I started pondering the pros and cons of buying Christian books online when I discovered that I could buy a book (Wayne Grudem’s ‘Systematic Theology’) for $22 cheaper online than from my local Christian bookstore.
Earlier this week, Tim Challies shared his thoughts on buying from the local Christian bookstore versus buying on Amazon. He wrote this article because:
“I regularly receive emails rebuking me for supporting Amazon by pointing readers there after I review a book. Sometimes I receive emails rebuking me for supporting any online retailer, whether that is Amazon or a Christian ecommerce bookstore. According to the people who write me, I ought to point readers to their local, community bookstores. But I am not convinced that there is an “ought” in this situation—that one option is morally superior to the other.'”

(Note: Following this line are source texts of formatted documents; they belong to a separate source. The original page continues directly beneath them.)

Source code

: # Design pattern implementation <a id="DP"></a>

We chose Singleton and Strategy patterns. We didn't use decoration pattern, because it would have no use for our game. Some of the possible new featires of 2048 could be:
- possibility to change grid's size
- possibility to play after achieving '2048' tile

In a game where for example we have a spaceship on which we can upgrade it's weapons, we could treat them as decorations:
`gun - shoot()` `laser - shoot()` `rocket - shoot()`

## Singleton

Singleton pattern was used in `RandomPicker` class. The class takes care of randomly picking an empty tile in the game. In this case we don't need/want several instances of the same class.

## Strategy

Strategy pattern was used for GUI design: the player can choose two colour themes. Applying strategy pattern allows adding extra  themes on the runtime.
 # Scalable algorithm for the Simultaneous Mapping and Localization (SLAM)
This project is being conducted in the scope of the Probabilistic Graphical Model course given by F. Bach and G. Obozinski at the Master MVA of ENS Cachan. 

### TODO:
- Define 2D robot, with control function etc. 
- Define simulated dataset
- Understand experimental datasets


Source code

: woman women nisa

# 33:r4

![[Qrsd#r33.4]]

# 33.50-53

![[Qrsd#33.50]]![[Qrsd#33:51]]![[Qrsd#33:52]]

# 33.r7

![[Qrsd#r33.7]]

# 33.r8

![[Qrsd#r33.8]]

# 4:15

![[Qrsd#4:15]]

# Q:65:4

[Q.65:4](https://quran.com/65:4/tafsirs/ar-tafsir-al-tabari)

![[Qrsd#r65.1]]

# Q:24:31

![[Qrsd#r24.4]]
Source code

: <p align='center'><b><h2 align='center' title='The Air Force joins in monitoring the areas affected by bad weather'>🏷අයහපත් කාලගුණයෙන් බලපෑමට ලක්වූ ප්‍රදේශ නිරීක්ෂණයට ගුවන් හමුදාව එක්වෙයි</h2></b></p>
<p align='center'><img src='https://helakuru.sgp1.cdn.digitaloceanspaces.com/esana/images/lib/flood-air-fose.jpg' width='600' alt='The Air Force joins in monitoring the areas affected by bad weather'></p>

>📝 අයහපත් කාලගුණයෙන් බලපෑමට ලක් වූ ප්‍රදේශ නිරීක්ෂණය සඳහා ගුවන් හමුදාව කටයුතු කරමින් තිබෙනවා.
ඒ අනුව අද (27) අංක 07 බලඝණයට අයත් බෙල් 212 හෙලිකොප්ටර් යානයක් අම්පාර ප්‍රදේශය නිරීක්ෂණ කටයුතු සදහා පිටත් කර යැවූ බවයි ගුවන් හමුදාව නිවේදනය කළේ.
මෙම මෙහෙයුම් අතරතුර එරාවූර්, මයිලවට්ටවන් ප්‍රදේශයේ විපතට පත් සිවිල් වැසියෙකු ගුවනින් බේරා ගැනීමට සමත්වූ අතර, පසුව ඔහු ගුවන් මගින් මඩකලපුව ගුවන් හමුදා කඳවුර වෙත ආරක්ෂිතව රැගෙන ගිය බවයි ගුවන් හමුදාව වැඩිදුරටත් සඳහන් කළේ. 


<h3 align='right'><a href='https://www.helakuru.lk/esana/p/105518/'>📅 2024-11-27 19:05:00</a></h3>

It was a good discussion, but didn’t cover all of the arguments for and against. I wrote these up when I first started to think through this topic – and here they are. What would you add to these lists?

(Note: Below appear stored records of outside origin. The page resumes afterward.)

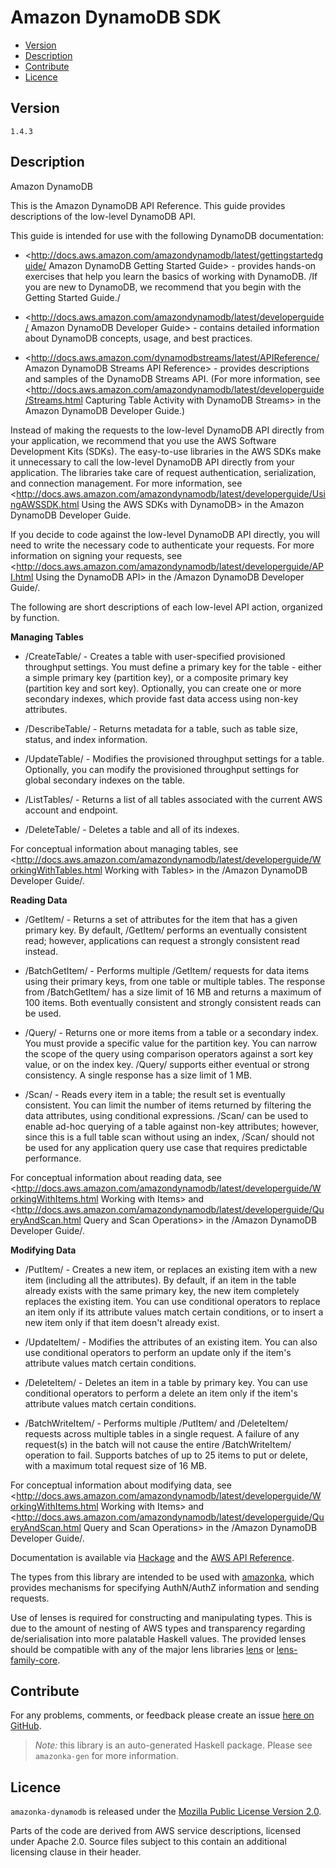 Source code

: # Amazon DynamoDB SDK

* [Version](#version)
* [Description](#description)
* [Contribute](#contribute)
* [Licence](#licence)


## Version

`1.4.3`


## Description

Amazon DynamoDB

This is the Amazon DynamoDB API Reference. This guide provides descriptions of the low-level DynamoDB API.

This guide is intended for use with the following DynamoDB documentation:

-   <http://docs.aws.amazon.com/amazondynamodb/latest/gettingstartedguide/ Amazon DynamoDB Getting Started Guide> - provides hands-on exercises that help you learn the basics of working with DynamoDB. /If you are new to DynamoDB, we recommend that you begin with the Getting Started Guide./

-   <http://docs.aws.amazon.com/amazondynamodb/latest/developerguide/ Amazon DynamoDB Developer Guide> - contains detailed information about DynamoDB concepts, usage, and best practices.

-   <http://docs.aws.amazon.com/dynamodbstreams/latest/APIReference/ Amazon DynamoDB Streams API Reference> - provides descriptions and samples of the DynamoDB Streams API. (For more information, see <http://docs.aws.amazon.com/amazondynamodb/latest/developerguide/Streams.html Capturing Table Activity with DynamoDB Streams> in the Amazon DynamoDB Developer Guide.)

Instead of making the requests to the low-level DynamoDB API directly from your application, we recommend that you use the AWS Software Development Kits (SDKs). The easy-to-use libraries in the AWS SDKs make it unnecessary to call the low-level DynamoDB API directly from your application. The libraries take care of request authentication, serialization, and connection management. For more information, see <http://docs.aws.amazon.com/amazondynamodb/latest/developerguide/UsingAWSSDK.html Using the AWS SDKs with DynamoDB> in the Amazon DynamoDB Developer Guide.

If you decide to code against the low-level DynamoDB API directly, you will need to write the necessary code to authenticate your requests. For more information on signing your requests, see <http://docs.aws.amazon.com/amazondynamodb/latest/developerguide/API.html Using the DynamoDB API> in the /Amazon DynamoDB Developer Guide/.

The following are short descriptions of each low-level API action, organized by function.

__Managing Tables__

-   /CreateTable/ - Creates a table with user-specified provisioned throughput settings. You must define a primary key for the table - either a simple primary key (partition key), or a composite primary key (partition key and sort key). Optionally, you can create one or more secondary indexes, which provide fast data access using non-key attributes.

-   /DescribeTable/ - Returns metadata for a table, such as table size, status, and index information.

-   /UpdateTable/ - Modifies the provisioned throughput settings for a table. Optionally, you can modify the provisioned throughput settings for global secondary indexes on the table.

-   /ListTables/ - Returns a list of all tables associated with the current AWS account and endpoint.

-   /DeleteTable/ - Deletes a table and all of its indexes.

For conceptual information about managing tables, see <http://docs.aws.amazon.com/amazondynamodb/latest/developerguide/WorkingWithTables.html Working with Tables> in the /Amazon DynamoDB Developer Guide/.

__Reading Data__

-   /GetItem/ - Returns a set of attributes for the item that has a given primary key. By default, /GetItem/ performs an eventually consistent read; however, applications can request a strongly consistent read instead.

-   /BatchGetItem/ - Performs multiple /GetItem/ requests for data items using their primary keys, from one table or multiple tables. The response from /BatchGetItem/ has a size limit of 16 MB and returns a maximum of 100 items. Both eventually consistent and strongly consistent reads can be used.

-   /Query/ - Returns one or more items from a table or a secondary index. You must provide a specific value for the partition key. You can narrow the scope of the query using comparison operators against a sort key value, or on the index key. /Query/ supports either eventual or strong consistency. A single response has a size limit of 1 MB.

-   /Scan/ - Reads every item in a table; the result set is eventually consistent. You can limit the number of items returned by filtering the data attributes, using conditional expressions. /Scan/ can be used to enable ad-hoc querying of a table against non-key attributes; however, since this is a full table scan without using an index, /Scan/ should not be used for any application query use case that requires predictable performance.

For conceptual information about reading data, see <http://docs.aws.amazon.com/amazondynamodb/latest/developerguide/WorkingWithItems.html Working with Items> and <http://docs.aws.amazon.com/amazondynamodb/latest/developerguide/QueryAndScan.html Query and Scan Operations> in the /Amazon DynamoDB Developer Guide/.

__Modifying Data__

-   /PutItem/ - Creates a new item, or replaces an existing item with a new item (including all the attributes). By default, if an item in the table already exists with the same primary key, the new item completely replaces the existing item. You can use conditional operators to replace an item only if its attribute values match certain conditions, or to insert a new item only if that item doesn\'t already exist.

-   /UpdateItem/ - Modifies the attributes of an existing item. You can also use conditional operators to perform an update only if the item\'s attribute values match certain conditions.

-   /DeleteItem/ - Deletes an item in a table by primary key. You can use conditional operators to perform a delete an item only if the item\'s attribute values match certain conditions.

-   /BatchWriteItem/ - Performs multiple /PutItem/ and /DeleteItem/ requests across multiple tables in a single request. A failure of any request(s) in the batch will not cause the entire /BatchWriteItem/ operation to fail. Supports batches of up to 25 items to put or delete, with a maximum total request size of 16 MB.

For conceptual information about modifying data, see <http://docs.aws.amazon.com/amazondynamodb/latest/developerguide/WorkingWithItems.html Working with Items> and <http://docs.aws.amazon.com/amazondynamodb/latest/developerguide/QueryAndScan.html Query and Scan Operations> in the /Amazon DynamoDB Developer Guide/.

Documentation is available via [Hackage](http://hackage.haskell.org/package/amazonka-dynamodb)
and the [AWS API Reference](https://aws.amazon.com/documentation/).

The types from this library are intended to be used with [amazonka](http://hackage.haskell.org/package/amazonka),
which provides mechanisms for specifying AuthN/AuthZ information and sending requests.

Use of lenses is required for constructing and manipulating types.
This is due to the amount of nesting of AWS types and transparency regarding
de/serialisation into more palatable Haskell values.
The provided lenses should be compatible with any of the major lens libraries
[lens](http://hackage.haskell.org/package/lens) or [lens-family-core](http://hackage.haskell.org/package/lens-family-core).

## Contribute

For any problems, comments, or feedback please create an issue [here on GitHub](https://github.com/brendanhay/amazonka/issues).

> _Note:_ this library is an auto-generated Haskell package. Please see `amazonka-gen` for more information.


## Licence

`amazonka-dynamodb` is released under the [Mozilla Public License Version 2.0](http://www.mozilla.org/MPL/).

Parts of the code are derived from AWS service descriptions, licensed under Apache 2.0.
Source files subject to this contain an additional licensing clause in their header.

Argument for buying books from your local Christian bookstore
- If you don’t know what you’re looking for the staff might be able to assist.
- By supporting Christian booksellers, you’re giving them a presence in your community (and unbelievers might wander in).

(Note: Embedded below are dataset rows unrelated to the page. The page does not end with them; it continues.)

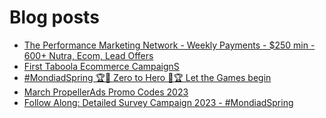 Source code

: # Blog posts
<!-- BLOG-POST-LIST:START -->
- [The Performance Marketing Network - Weekly Payments - $250 min - 600+ Nutra, Ecom, Lead Offers](https://afflift.com/f/threads/the-performance-marketing-network-weekly-payments-250-min-600-nutra-ecom-lead-offers.10534/)
- [First Taboola Ecommerce CampaignS](https://afflift.com/f/threads/first-taboola-ecommerce-campaigns.10375/)
- [#MondiadSpring 🏆🤑 Zero to Hero 🤑🏆 Let the Games begin](https://afflift.com/f/threads/mondiadspring-%F0%9F%8F%86%F0%9F%A4%91-zero-to-hero-%F0%9F%A4%91%F0%9F%8F%86-let-the-games-begin.10478/)
- [March PropellerAds Promo Codes 2023](https://afflift.com/f/threads/march-propellerads-promo-codes-2023.10510/)
- [Follow Along: Detailed Survey Campaign 2023 -  #MondiadSpring](https://afflift.com/f/threads/follow-along-detailed-survey-campaign-2023-mondiadspring.10549/)
<!-- BLOG-POST-LIST:END -->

- Local bookstores are good for people who aren’t online.
- Local bookstores often support Christian ministries (e.g. Reformers gives 10% to a mission agency of your choice, for sales from church book stalls).
- Less chance of credit card fraud.
- No hassles with delivery issues.
- Get the book straight away (no time to wait for it to arrive – if they have it in stock).
- Relational opportunities (e.g. have a coffee at the store’s cafe, chat to the sales person).
- You can check out the book before you purchase it.
- It’s much easier to source books for a church/camp bookstall from a local store.
- If the book is published in Australia, buying locally saves emissions by avoiding the book shipping overseas (to the distributor), and then shipping back to Australia (to you).
Arguments for buying Christian books online
- The money I save from purchasing online (which can be substantial), can go to my church, or to support other ministries.
- Is the best use of our money (stewardship) to support bookstores that have high operating costs when this money could be used elsewhere?
- Free delivery (with some online stores).
- It can be easier than visiting a store (no driving, parking, etc).
- Affiliate payments can go back into ministry.
- Don’t support stores that promote themselves as Christian bookstores, but sell products from false teachers. Obviously, this isn’t all Christian bookstores.
- You’re guaranteed to get the book (often local stores don’t stock it, and it can take months for the book to arrive).
- Receive reviews from people who’ve read the book, rather than from staff who might not have read it.
- Read samples of the book online (and even download samples to your Kindle).
What would you add to this list?
Which arguments for or against hold the most weight for you?